Figure 9-2. Shared object references: because the list referenced by variable X is also referenced from within the objects referenced by L and D, changing the shared list from X makes it look different from L and D, too.
Because lists are mutable, changing the shared list object from any of the three references also changes what the other two reference:
>>> X[1] = 'surprise' # Changes all three references!
>>> L
['a', [1, 'surprise', 3], 'b']
>>> D
{'x': [1, 'surprise', 3], 'y': 2}
References are a higher-level analog of pointers in other languages. Although you can’t grab hold of the reference itself, it’s possible to store the same reference in more than one place (variables, lists, and so on). This is a feature—you can pass a large object around a program without generating expensive copies of it along the way. If you really do want copies, however, you can request them:
- Slice expressions with empty limits (L[:]) copy sequences.
- The dictionary and set copy method (X.copy()) copies a dictionary or set.
- Some built-in functions, such as list, make copies (list(L)).
- The copy standard library module makes full copies.
For example, say you have a list and a dictionary, and you don’t want their values to be changed through other variables:
>>> L = [1,2,3]
>>> D = {'a':1, 'b':2}
To prevent this, simply assign copies to the other variables, not references to the same objects:
>>> A = L[:] # Instead of A = L (or list(L))
>>> B = D.copy() # Instead of B = D (ditto for sets)
This way, changes made from the other variables will change the copies, not the originals:
>>> A[1] = 'Ni'
>>> B['c'] = 'spam'
>>>
>>> L, D
([1, 2, 3], {'a': 1, 'b': 2})
>>> A, B
([1, 'Ni', 3], {'a': 1, 'c': 'spam', 'b': 2})
In terms of our original example, you can avoid the reference side effects by slicing the original list instead of simply naming it:
>>> X = [1, 2, 3]
>>> L = ['a', X[:], 'b'] # Embed copies of X's object
>>> D = {'x':X[:], 'y':2}
This changes the picture in Figure 9-2—L and D will now point to different lists than X. The net effect is that changes made through X will impact only X, not L and D; similarly, changes to L or D will not impact X.
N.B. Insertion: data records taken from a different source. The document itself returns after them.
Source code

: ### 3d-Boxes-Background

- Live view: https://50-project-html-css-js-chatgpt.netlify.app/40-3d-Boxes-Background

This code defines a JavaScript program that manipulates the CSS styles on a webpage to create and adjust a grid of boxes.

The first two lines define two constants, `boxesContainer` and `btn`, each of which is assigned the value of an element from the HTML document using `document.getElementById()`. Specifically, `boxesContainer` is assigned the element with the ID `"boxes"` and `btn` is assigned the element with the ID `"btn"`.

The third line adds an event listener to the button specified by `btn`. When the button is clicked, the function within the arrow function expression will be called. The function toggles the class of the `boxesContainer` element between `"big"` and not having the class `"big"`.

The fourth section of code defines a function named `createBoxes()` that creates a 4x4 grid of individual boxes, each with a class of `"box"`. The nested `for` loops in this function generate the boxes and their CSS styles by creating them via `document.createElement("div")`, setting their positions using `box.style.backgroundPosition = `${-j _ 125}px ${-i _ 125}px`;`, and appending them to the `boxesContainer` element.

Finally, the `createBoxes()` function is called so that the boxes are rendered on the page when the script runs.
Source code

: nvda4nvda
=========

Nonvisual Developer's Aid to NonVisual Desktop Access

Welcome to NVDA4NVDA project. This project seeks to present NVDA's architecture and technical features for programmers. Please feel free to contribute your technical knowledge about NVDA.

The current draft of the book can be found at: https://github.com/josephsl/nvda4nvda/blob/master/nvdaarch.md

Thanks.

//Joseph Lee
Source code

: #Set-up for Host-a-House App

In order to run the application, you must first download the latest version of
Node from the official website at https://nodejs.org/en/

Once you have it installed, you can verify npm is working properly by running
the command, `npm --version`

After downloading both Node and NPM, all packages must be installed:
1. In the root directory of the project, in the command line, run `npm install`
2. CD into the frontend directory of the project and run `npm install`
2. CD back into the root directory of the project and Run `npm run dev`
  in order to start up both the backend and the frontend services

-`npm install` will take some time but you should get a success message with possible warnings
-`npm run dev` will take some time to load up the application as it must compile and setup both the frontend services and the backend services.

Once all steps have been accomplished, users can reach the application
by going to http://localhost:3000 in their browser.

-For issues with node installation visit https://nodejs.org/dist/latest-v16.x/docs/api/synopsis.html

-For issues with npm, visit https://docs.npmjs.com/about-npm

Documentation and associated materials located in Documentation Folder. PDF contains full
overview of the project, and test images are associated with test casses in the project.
One final note on copies: empty-limit slices and the dictionary copy method only make top-level copies; that is, they do not copy nested data structures, if any are present. If you need a complete, fully independent copy of a deeply nested data structure, use the standard copy module: include an import copy statement and say X = copy.deepcopy(Y) to fully copy an arbitrarily nested object Y. This call recursively traverses objects to copy all their parts. This is a much more rare case, though (which is why you have to say more to make it go). References are usually what you will want; when they are not, slices and copy methods are usually as much copying as you’ll need to do.